Just a couple of months later, Ms Rehman's family confiscated the couple's passports after Butt paid for flights to Turkey. She told her parents she suspected he wanted to take them and their infant son to Syria to join the Islamic State group and so her father destroyed the documents.
In May 2016, Butt began to work for London Underground as a customer service assistant.
His wife and family were delighted with his new job, but within weeks he started claiming sick pay after complaining his work-issued boots were damaging his feet.
His wife told the inquest: "It wasn't a genuine sickness - he just did not want to work."
Butt privately told his brother-in-law that he could not do the job because "in the summer there are too many naked women walking around".

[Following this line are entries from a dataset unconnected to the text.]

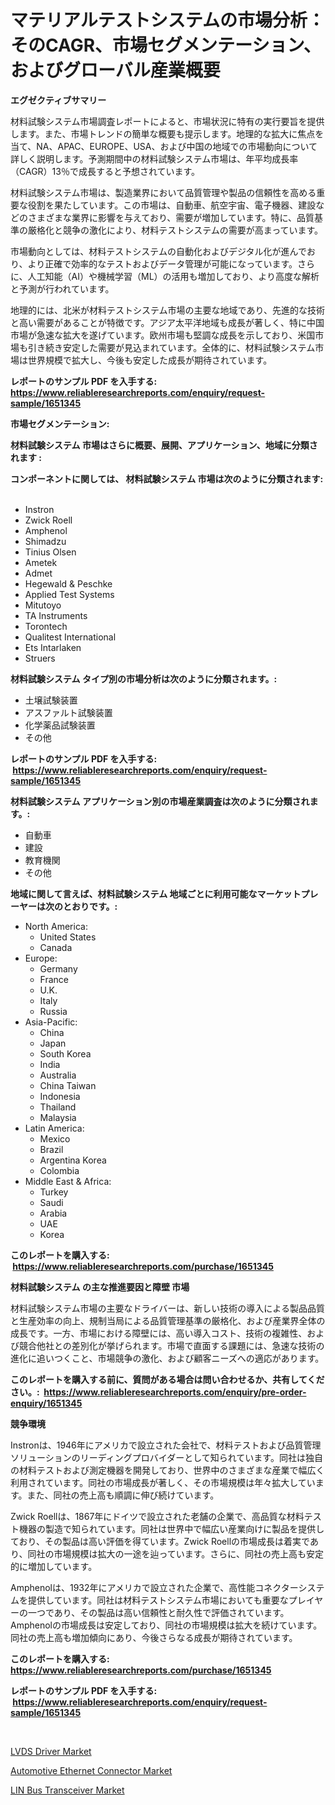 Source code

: <p><h1>マテリアルテストシステムの市場分析：そのCAGR、市場セグメンテーション、およびグローバル産業概要</h1></p><p><strong>エグゼクティブサマリー</strong></p>
<p><p>材料試験システム市場調査レポートによると、市場状況に特有の実行要旨を提供します。また、市場トレンドの簡単な概要も提示します。地理的な拡大に焦点を当て、NA、APAC、EUROPE、USA、および中国の地域での市場動向について詳しく説明します。予測期間中の材料試験システム市場は、年平均成長率（CAGR）13％で成長すると予想されています。</p><p>材料試験システム市場は、製造業界において品質管理や製品の信頼性を高める重要な役割を果たしています。この市場は、自動車、航空宇宙、電子機器、建設などのさまざまな業界に影響を与えており、需要が増加しています。特に、品質基準の厳格化と競争の激化により、材料テストシステムの需要が高まっています。</p><p>市場動向としては、材料テストシステムの自動化およびデジタル化が進んでおり、より正確で効率的なテストおよびデータ管理が可能になっています。さらに、人工知能（AI）や機械学習（ML）の活用も増加しており、より高度な解析と予測が行われています。</p><p>地理的には、北米が材料テストシステム市場の主要な地域であり、先進的な技術と高い需要があることが特徴です。アジア太平洋地域も成長が著しく、特に中国市場が急速な拡大を遂げています。欧州市場も堅調な成長を示しており、米国市場も引き続き安定した需要が見込まれています。全体的に、材料試験システム市場は世界規模で拡大し、今後も安定した成長が期待されています。</p></p>
<p><strong>レポートのサンプル PDF を入手する: <a href="https://www.reliableresearchreports.com/enquiry/request-sample/1651345">https://www.reliableresearchreports.com/enquiry/request-sample/1651345</a></strong></p>
<p><strong>市場セグメンテーション:</strong></p>
<p><strong> 材料試験システム 市場はさらに概要、展開、アプリケーション、地域に分類されます :</strong></p>
<p><strong>コンポーネントに関しては、 材料試験システム 市場は次のように分類されます: &nbsp;</strong></p>
<p><ul><li>Instron</li><li>Zwick Roell</li><li>Amphenol</li><li>Shimadzu</li><li>Tinius Olsen</li><li>Ametek</li><li>Admet</li><li>Hegewald & Peschke</li><li>Applied Test Systems</li><li>Mitutoyo</li><li>TA Instruments</li><li>Torontech</li><li>Qualitest International</li><li>Ets Intarlaken</li><li>Struers</li></ul></p>
<p><strong> 材料試験システム タイプ別の市場分析は次のように分類されます。:</strong></p>
<p><ul><li>土壌試験装置</li><li>アスファルト試験装置</li><li>化学薬品試験装置</li><li>その他</li></ul></p>
<p><strong>レポートのサンプル PDF を入手する: &nbsp;<a href="https://www.reliableresearchreports.com/enquiry/request-sample/1651345">https://www.reliableresearchreports.com/enquiry/request-sample/1651345</a></strong></p>
<p><strong> 材料試験システム アプリケーション別の市場産業調査は次のように分類されます。:</strong></p>
<p><ul><li>自動車</li><li>建設</li><li>教育機関</li><li>その他</li></ul></p>
<p><strong>地域に関して言えば、材料試験システム 地域ごとに利用可能なマーケットプレーヤーは次のとおりです。:</strong></p>
<p><ul>
    <li>
        North America:
        <ul>
            <li>United States</li>
            <li>Canada</li>
        </ul>
    </li>
    <li>
        Europe:
        <ul>
            <li>Germany</li>
            <li>France</li>
            <li>U.K.</li>
            <li>Italy</li>
            <li>Russia</li>
        </ul>
    </li>
    <li>
        Asia-Pacific:
        <ul>
            <li>China</li>
            <li>Japan</li>
            <li>South Korea</li>
            <li>India</li>
            <li>Australia</li>
            <li>China Taiwan</li>
            <li>Indonesia</li>
            <li>Thailand</li>
            <li>Malaysia</li>
        </ul>
    </li>
    <li>
        Latin America:
        <ul>
            <li>Mexico</li>
            <li>Brazil</li>
            <li>Argentina Korea</li>
            <li>Colombia</li>
        </ul>
    </li>
    <li>
        Middle East & Africa:
        <ul>
            <li>Turkey</li>
            <li>Saudi</li>
            <li>Arabia</li>
            <li>UAE</li>
            <li>Korea</li>
        </ul>
    </li>
    </ul></p>
<p><strong>このレポートを購入する: &nbsp;<a href="https://www.reliableresearchreports.com/purchase/1651345">https://www.reliableresearchreports.com/purchase/1651345</a></strong></p>
<p><strong>材料試験システム の主な推進要因と障壁 市場</strong></p>
<p><p>材料試験システム市場の主要なドライバーは、新しい技術の導入による製品品質と生産効率の向上、規制当局による品質管理基準の厳格化、および産業界全体の成長です。一方、市場における障壁には、高い導入コスト、技術の複雑性、および競合他社との差別化が挙げられます。市場で直面する課題には、急速な技術の進化に追いつくこと、市場競争の激化、および顧客ニーズへの適応があります。</p></p>
<p><strong>このレポートを購入する前に、質問がある場合は問い合わせるか、共有してください。:&nbsp; <a href="https://www.reliableresearchreports.com/enquiry/pre-order-enquiry/1651345">https://www.reliableresearchreports.com/enquiry/pre-order-enquiry/1651345</a></strong></p>
<p><strong>競争環境</strong></p>
<p><p>Instronは、1946年にアメリカで設立された会社で、材料テストおよび品質管理ソリューションのリーディングプロバイダーとして知られています。同社は独自の材料テストおよび測定機器を開発しており、世界中のさまざまな産業で幅広く利用されています。同社の市場成長が著しく、その市場規模は年々拡大しています。また、同社の売上高も順調に伸び続けています。</p><p>Zwick Roellは、1867年にドイツで設立された老舗の企業で、高品質な材料テスト機器の製造で知られています。同社は世界中で幅広い産業向けに製品を提供しており、その製品は高い評価を得ています。Zwick Roellの市場成長は着実であり、同社の市場規模は拡大の一途を辿っています。さらに、同社の売上高も安定的に増加しています。</p><p>Amphenolは、1932年にアメリカで設立された企業で、高性能コネクターシステムを提供しています。同社は材料テストシステム市場においても重要なプレイヤーの一つであり、その製品は高い信頼性と耐久性で評価されています。Amphenolの市場成長は安定しており、同社の市場規模は拡大を続けています。同社の売上高も増加傾向にあり、今後さらなる成長が期待されています。</p></p>
<p><strong>このレポートを購入する: &nbsp; <a href="https://www.reliableresearchreports.com/purchase/1651345">https://www.reliableresearchreports.com/purchase/1651345</a></strong></p>
<p><strong>レポートのサンプル PDF を入手する: &nbsp;<a href="https://www.reliableresearchreports.com/enquiry/request-sample/1651345">https://www.reliableresearchreports.com/enquiry/request-sample/1651345</a></strong><strong></strong></p>
<p>&nbsp;</p>
<p><p><a href="https://github.com/WillieWoodard/Market-Research-Report-List-4/blob/main/lvds-driver-market.md">LVDS Driver Market</a></p><p><a href="https://github.com/jodemen/Market-Research-Report-List-2/blob/main/automotive-ethernet-connector-market.md">Automotive Ethernet Connector Market</a></p><p><a href="https://github.com/Sarissaschmalingtr6fz2739/Market-Research-Report-List-1/blob/main/lin-bus-transceiver-market.md">LIN Bus Transceiver Market</a></p></p>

His employers later terminated his contract after deciding he had failed his probation. It was around this time he began coming home smelling of cannabis again.
No kiss goodbye
His wife said Butt began to attend the Ummah Fitness Centre while he was on sick leave.
The gym was run by Sajeel Shahid and his partner, Sophie Rahman, who was the headteacher of the Ad-Deen Primary School in Ilford, a large commuter town to the east of London.
Butt was asked by the couple to teach the Koran to children at the school - despite his criminal cautions, his appearance on The Jihadis Next Door, his lack of references and background checks.
He began teaching a group of about six or seven children aged between seven and nine for two hours every afternoon. The school changed its name before closing in 2017.
In May 2017, just weeks before he launched his murderous attack, Butt and his wife had another child. By this point, his wife said, he simply wasn't interested in her or their growing family.
Just minutes after she had given birth to their daughter he announced he was leaving the hospital "to go the gym" - where, it later emerged, he was meeting his fellow London Bridge attackers.
Although Ms Rehman repeatedly asked him to spend more time at home with her and their children, her pleas fell on deaf ears.
On Saturday 3 June 2017, Butt left their home for the last time.
He left without kissing or saying goodbye to either of his children.
Eight people were killed that evening.
This account is told according to evidence given at the inquests into the deaths of the eight people killed, which began in May 2019.